Piotr WYRWA
Tax Supervisor at RSM Poland

This year started with comprehensive changes of obligations faced by payers of withholding tax (WHT). At present, they not only need to obtain a certificate of residence of their contractor, but also verify – with due diligence – if there are any grounds for applying preferential taxation under a relevant double taxation treaty (DTT).

The difficulty involved in this verification, where you, among others, need to determine if the contractor is the “real owner” of receivables, is one thing. But what should a potential WHT payer do in the case when he does not know in the first place if he shall deduct such tax from the paid out receivables or not?
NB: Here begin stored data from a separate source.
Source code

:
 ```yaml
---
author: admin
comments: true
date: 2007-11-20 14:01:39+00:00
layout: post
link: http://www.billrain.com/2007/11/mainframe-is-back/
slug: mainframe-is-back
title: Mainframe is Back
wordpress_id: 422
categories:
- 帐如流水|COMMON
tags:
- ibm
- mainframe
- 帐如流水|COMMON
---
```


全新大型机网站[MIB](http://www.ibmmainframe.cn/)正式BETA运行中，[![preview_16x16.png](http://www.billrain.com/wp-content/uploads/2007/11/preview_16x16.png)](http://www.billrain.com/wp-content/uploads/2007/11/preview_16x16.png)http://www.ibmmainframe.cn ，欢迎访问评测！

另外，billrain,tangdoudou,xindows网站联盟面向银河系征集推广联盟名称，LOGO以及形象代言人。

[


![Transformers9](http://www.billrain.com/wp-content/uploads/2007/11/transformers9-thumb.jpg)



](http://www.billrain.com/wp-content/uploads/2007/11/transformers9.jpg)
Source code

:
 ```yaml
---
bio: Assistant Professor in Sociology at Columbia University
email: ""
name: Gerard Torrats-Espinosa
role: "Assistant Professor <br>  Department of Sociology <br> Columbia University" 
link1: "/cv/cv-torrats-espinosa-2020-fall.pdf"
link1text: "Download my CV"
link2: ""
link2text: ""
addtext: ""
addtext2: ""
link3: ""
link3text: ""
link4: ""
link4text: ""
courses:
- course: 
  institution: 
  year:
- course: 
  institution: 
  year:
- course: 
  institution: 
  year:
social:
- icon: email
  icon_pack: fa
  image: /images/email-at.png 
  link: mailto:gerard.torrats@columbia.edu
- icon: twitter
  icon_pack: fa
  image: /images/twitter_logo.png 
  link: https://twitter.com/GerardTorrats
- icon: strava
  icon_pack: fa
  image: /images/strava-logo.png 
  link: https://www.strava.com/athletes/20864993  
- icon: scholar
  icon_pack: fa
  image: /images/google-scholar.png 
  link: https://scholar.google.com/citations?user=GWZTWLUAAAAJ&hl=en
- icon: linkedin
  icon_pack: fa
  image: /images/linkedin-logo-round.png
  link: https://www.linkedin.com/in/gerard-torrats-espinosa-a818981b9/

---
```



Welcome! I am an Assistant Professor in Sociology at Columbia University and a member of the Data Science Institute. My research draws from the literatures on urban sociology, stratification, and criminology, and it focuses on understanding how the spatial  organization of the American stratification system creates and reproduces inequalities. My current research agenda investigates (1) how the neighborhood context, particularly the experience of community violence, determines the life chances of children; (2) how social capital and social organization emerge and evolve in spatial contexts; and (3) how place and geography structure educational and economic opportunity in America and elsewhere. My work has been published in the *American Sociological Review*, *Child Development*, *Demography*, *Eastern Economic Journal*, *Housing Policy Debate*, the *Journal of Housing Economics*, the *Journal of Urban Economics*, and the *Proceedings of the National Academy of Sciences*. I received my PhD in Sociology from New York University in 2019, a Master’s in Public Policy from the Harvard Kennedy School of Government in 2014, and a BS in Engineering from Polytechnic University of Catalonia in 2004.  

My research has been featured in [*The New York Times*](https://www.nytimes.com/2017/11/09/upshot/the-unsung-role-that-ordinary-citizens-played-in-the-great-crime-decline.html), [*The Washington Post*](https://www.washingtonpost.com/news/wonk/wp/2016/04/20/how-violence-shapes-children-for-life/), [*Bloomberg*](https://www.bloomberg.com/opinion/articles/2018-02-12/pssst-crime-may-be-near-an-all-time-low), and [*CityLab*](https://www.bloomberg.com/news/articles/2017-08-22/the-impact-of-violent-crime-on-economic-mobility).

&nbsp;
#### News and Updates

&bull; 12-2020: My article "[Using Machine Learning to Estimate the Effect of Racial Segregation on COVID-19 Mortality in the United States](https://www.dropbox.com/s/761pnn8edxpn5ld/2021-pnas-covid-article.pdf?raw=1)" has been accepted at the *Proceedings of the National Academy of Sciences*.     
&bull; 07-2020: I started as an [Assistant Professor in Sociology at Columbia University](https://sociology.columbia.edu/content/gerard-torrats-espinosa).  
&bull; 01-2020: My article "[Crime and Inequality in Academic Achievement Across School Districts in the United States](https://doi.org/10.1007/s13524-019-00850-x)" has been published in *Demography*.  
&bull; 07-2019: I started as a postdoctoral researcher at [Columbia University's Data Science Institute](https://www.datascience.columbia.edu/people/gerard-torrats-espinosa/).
Quite a lot of problem areas with recognising payments as subject to WHT have been identified in recent years. For some of them, there is a light in the tunnel. An example of an opportunity to introduce a solution that is favourable for taxpayers may be the evolving practice of tax authorities to consider that WHT does not apply to end-user licenses. However, sometimes the legislator has to step in to solve disputes, see: the amendment under which the withholding tax shall not apply to airline tickets.

Unexplored areas of WHT

There are areas within the domain of WHT, however, that have not yet been investigated, and the earlier practice does not shed any light on this. From our experience we can say that it is particularly dark when it comes to dark fiber leases. Dark fiber is most often used under a Right-of-Use agreement (ROU) that does not cover the provision of the service of data transmission via optical fiber, but offers sharing one of its threads between given geographical locations. What are the reasons behind problems with collecting WHT on receivables paid under such agreements?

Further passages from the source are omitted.